Directing Courses have included: Site-Specific Directing, Directing for Actors, Introduction to Independent Film-Making, and Directing Edward Albee.

Instructors

ESPA faculty members:

David Adjmi
Betsy Aidem
Tanya Barfield
B.H. Barry
Brooke Berman
Mark Blum
Jim Boerlin
Michelle Bossy
Karen Braga
Christopher Burney
David Caudle
Casey Childs
Constance Congdon
Kara Lee Corthron
Cusi Cram
Denny Dillon
Gary Donatelli
Sarah Elliott
Carl Forsman
Elliot Fox
Jackson Gay
Joanna Gleason
Randy Graff
David Grimm
Adam Gwon
Jessica Hecht
Harriet Harris
Michael Hollinger
Judith Ivey
Morgan Jenness
Julia Jordan
Kait Kerrigan
Stephanie Klapper
Lisa Kron
Neil LaBute
Michael Laibson
Tessa LaNeve
Linda and David Laundra
Andrew Leynse
Judith Light
Bree Lowdermilk
Craig Lucas
Cynthia Mace
Rogelio Martinez
Itamar Moses
Dael Orlandersmith
Adam Reist
Lisa Rothe
Sarah Ruhl
Edwin Sanchez
Julian Sheppard
Leigh Silverman
Blair Singer
Saviana Stanescu
Daniel Talbott
Lucy Thurber
Richard Topol
Francine Volpe
Kim Weild
Sheri Wilner
Mary Louise Wilson
Walton Wilson

Special programs

Previous guests and Master Class instructors have included Judith Light, Craig Lucas, Neil LaBute, Pam MacKinnon, David Lindsay-Abaire, Alice Ripley, Jessica Hecht, Annie Baker and José Rivera.

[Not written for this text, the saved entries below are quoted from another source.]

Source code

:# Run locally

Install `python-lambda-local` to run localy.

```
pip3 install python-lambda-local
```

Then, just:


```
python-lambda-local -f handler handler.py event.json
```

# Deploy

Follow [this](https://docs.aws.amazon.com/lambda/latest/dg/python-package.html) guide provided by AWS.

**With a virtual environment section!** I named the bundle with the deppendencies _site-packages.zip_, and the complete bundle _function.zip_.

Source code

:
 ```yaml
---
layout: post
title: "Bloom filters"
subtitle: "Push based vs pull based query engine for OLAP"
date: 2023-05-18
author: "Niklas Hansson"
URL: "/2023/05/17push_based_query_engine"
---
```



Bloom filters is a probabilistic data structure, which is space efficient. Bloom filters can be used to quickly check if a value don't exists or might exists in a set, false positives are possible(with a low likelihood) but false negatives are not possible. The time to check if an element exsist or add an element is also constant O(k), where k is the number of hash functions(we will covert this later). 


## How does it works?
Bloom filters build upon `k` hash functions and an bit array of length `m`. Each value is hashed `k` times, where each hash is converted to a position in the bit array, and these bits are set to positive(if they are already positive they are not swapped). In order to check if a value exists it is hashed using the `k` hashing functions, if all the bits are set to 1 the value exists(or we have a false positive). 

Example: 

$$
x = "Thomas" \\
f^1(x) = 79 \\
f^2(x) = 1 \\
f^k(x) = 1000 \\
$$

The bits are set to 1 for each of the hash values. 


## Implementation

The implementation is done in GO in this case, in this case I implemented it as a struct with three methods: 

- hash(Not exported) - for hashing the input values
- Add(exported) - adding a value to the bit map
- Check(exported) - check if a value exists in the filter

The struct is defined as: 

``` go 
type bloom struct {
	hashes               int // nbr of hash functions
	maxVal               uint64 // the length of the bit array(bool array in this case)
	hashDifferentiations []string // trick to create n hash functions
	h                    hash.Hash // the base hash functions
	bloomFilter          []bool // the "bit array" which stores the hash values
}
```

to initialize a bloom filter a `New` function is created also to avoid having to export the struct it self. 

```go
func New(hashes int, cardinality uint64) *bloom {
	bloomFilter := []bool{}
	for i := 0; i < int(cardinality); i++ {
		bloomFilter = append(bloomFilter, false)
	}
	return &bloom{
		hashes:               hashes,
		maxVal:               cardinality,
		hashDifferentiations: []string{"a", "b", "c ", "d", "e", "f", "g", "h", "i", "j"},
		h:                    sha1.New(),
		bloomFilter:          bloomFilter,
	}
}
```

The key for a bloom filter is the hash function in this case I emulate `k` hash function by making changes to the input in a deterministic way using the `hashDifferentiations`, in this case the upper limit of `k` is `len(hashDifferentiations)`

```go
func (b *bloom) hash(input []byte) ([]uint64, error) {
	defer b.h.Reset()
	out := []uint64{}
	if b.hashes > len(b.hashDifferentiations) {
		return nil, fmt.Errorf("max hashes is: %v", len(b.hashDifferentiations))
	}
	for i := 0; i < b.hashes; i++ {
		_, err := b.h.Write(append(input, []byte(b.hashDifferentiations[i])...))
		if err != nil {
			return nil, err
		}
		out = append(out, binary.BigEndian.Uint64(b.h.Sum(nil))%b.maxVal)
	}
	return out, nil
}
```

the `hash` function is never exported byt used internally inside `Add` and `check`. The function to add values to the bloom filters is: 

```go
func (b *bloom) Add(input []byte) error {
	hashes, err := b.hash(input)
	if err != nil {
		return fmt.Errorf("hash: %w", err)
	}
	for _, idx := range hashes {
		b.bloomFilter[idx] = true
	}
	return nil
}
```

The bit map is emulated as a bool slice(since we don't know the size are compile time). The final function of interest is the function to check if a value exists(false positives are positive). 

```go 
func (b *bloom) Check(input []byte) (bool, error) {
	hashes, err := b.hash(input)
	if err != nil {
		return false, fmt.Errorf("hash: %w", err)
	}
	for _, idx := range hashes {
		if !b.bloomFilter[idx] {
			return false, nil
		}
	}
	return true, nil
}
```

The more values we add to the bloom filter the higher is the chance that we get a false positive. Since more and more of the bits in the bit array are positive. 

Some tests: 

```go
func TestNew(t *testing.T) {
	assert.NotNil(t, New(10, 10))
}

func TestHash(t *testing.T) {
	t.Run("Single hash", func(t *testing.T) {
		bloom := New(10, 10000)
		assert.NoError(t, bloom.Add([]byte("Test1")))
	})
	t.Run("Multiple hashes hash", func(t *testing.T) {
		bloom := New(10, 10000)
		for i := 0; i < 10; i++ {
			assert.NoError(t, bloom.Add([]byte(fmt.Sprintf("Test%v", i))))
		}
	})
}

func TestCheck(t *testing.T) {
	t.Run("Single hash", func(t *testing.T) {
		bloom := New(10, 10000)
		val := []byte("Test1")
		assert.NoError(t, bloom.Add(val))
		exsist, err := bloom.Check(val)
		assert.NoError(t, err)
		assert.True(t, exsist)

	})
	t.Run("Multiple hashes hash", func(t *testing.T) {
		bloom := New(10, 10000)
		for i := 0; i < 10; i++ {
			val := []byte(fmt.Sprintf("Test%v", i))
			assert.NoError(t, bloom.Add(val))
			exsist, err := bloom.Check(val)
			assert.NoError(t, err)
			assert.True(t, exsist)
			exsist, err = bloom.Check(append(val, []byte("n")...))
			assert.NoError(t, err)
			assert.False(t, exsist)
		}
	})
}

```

Each Summer, the ESPA*Drills new play development program affords four ESPA playwrights the opportunity to workshop their plays at Primary Stages and present full readings. The playwrights work with ESPA actors and directors as well as other New York artists.

ESPA also offers frequent workshops, jam sessions, and opportunities for new works to be read.

References

Theatre in New York City
Drama schools
Film schools in New York (state)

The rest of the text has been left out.